As you can see, we are at 8Gt/year now, and climbing fast. I started with this graph that goes back all the way to 1850 so you can get a sense for how much of the emissions have been since 1950. I also want to draw attention to the fact that this net flow is not yet enormous compared to the exchanges in the system - eg it's significantly smaller than the 120 Gt that runs through the biosphere each year (although as we shall see, it's quite a bit larger than the amount of carbon entering the economy from the biosphere currently). Let's now focus in just on the timeframe since 1960:

Carbon emissions in Gt/year 1960-2004. Click to enlarge. Source: ORNL through 2002. 2003-2004 were estimated by scaling the 2002 numbers by the appropriate percentage increases in coal, oil, and natural gas from the BP annual production numbers.
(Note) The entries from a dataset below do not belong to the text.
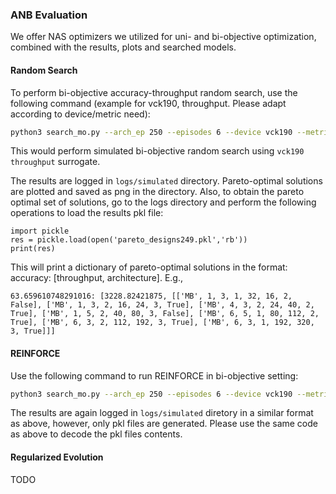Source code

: ### ANB Evaluation
We offer NAS optimizers we utilized for uni- and bi-objective optimization, combined with the results, plots and searched models.

#### Random Search
To perform bi-objective accuracy-throughput random search, use the following command (example for vck190, throughput. Please adapt according to device/metric need):

``` bash
python3 search_mo.py --arch_ep 250 --episodes 6 --device vck190 --metric throughput --algorithm RS --simulated
```

This would perform simulated bi-objective random search using `vck190` `throughput` surrogate.

The results are logged in `logs/simulated` directory. Pareto-optimal solutions are plotted and saved as png in the directory. Also, to obtain the pareto optimal set of solutions, go to the logs directory and perform the following operations to load the results pkl file:

``` python3
import pickle
res = pickle.load(open('pareto_designs249.pkl','rb'))
print(res)
``` 

This will print a dictionary of pareto-optimal solutions in the format: accuracy: [throughput, architecture]. E.g., 

``` python3
63.659610748291016: [3228.82421875, [['MB', 1, 3, 1, 32, 16, 2, False], ['MB', 1, 3, 2, 16, 24, 3, True], ['MB', 4, 3, 2, 24, 40, 2, True], ['MB', 1, 5, 2, 40, 80, 3, False], ['MB', 6, 5, 1, 80, 112, 2, True], ['MB', 6, 3, 2, 112, 192, 3, True], ['MB', 6, 3, 1, 192, 320, 3, True]]]
```


#### REINFORCE
Use the following command to run REINFORCE in bi-objective setting:

``` bash
python3 search_mo.py --arch_ep 250 --episodes 6 --device vck190 --metric throughput --algorithm PG --simulated --target_biobj 3000
```

The results are again logged in `logs/simulated` diretory in a similar format as above, however, only pkl files are generated. Please use the same code as above to decode the pkl files contents.


#### Regularized Evolution
TODO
The big uptick in Chinese coal production is very clear after 2000, and the big run-up in oil production from 2002-mid 2005 adds to it. As you can see, the implementation of the Kyoto protocol is not having a dramatic effect on the overall world emissions yet - the trend is going exactly in the other direction. We'll take up Kyoto further in a future post.

Before we move onto looking at how much impact this has on the atmosphere, let's briefly discuss how we might extrapolate this into the future. Obviously, peak oil is going to have an effect on the oil piece of the picture. However, since I currently favor the slow squeeze idea, I think that, while there might be a significant transitional reduction in carbon emissions due to peak oil, over the decades-long timescale we'll see the carbon emissions continue to grow. Initially, natural gas will take up some slack, but the big issue is this:

Ten countries with the largest 2004 coal reserves, in Gt of coal. Click to enlarge. Source: BP.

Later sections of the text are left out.